0.68ポイントの差。数字だけ見れば小さく感じるかもしれない。
しかし問題は、この格差が縮まっていないことだ。
2024年(0.74ポイント差)からわずかに縮小したが、それ以前の0.0〜0.4ポイント台と比べれば依然として大きい。
さらに見落としてはならない事実がある。
連合の集計対象は「労働組合のある企業」に限られる。
従業員99人以下の企業の労組組織率はわずか0.7%(厚生労働省、2024年)だ。
労組のない中小零細企業の実態の賃上げ率は、さらに低い。
従業員20人以下の企業に限ると、正社員全体の賃上げ率は3.54%まで落ちる(日本商工会議所調査)。
この格差は何をもたらすか。人材の流出だ。
賃上げ余力のある大企業は、初任給や基本給を大幅に引き上げながら優秀な若手を吸い込んでいく。

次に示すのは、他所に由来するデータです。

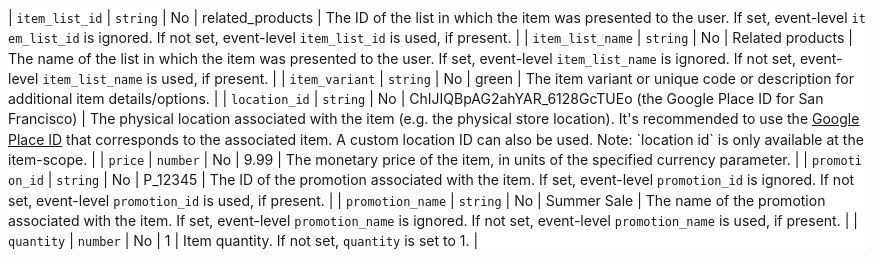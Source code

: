 | `item_list_id`   | `string` | No        | related_products                                                    | The ID of the list in which the item was presented to the user. If set, event-level `item_list_id` is ignored. If not set, event-level `item_list_id` is used, if present.                                                                                                                                                   |
| `item_list_name` | `string` | No        | Related products                                                     | The name of the list in which the item was presented to the user. If set, event-level `item_list_name` is ignored. If not set, event-level `item_list_name` is used, if present.                                                                                                                                             |
| `item_variant`   | `string` | No        | green                                                                | The item variant or unique code or description for additional item details/options.                                                                                                                                                                                                                                          |
| `location_id`    | `string` | No        | ChIJIQBpAG2ahYAR_6128GcTUEo (the Google Place ID for San Francisco) | The physical location associated with the item (e.g. the physical store location). It's recommended to use the [Google Place ID](/maps/documentation/places/web-service/place-id) that corresponds to the associated item. A custom location ID can also be used. Note: \`location id\` is only available at the item-scope. |
| `price`          | `number` | No        | 9.99                                                                 | The monetary price of the item, in units of the specified currency parameter.                                                                                                                                                                                                                                                |
| `promotion_id`   | `string` | No        | P_12345                                                             | The ID of the promotion associated with the item. If set, event-level `promotion_id` is ignored. If not set, event-level `promotion_id` is used, if present.                                                                                                                                                                 |
| `promotion_name` | `string` | No        | Summer Sale                                                          | The name of the promotion associated with the item. If set, event-level `promotion_name` is ignored. If not set, event-level `promotion_name` is used, if present.                                                                                                                                                           |
| `quantity`       | `number` | No        | 1                                                                    | Item quantity. If not set, `quantity` is set to 1.                                                                                                                                                                                                                                                                           |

一方、賃上げが追いつかない中小企業からは、エース級の中堅社員が「給与が高い会社に転職する」という形で次々と抜けていく。
2025年の「従業員退職型」倒産は、前年比1.5倍の増加だ(東京商工リサーチ、2026年2月)。
2026年春闘で連合は中小企業に「6%以上」の賃上げを求めている。
しかし5%以上の賃上げを予定している中小企業は35.5%にすぎない(東京商工リサーチ、2026年2月)。要求と現実のギャップは大きい。
採用と賃上げで大企業に対抗することは、中小企業には構造的に難しい。
人材の維持・確保を「賃金以外の要素」で補う発想が、今の中小企業には必要だ。
業務の自動化で負担を減らし、働きやすい環境を作ることが、賃金格差を補う現実的な手段になりえる。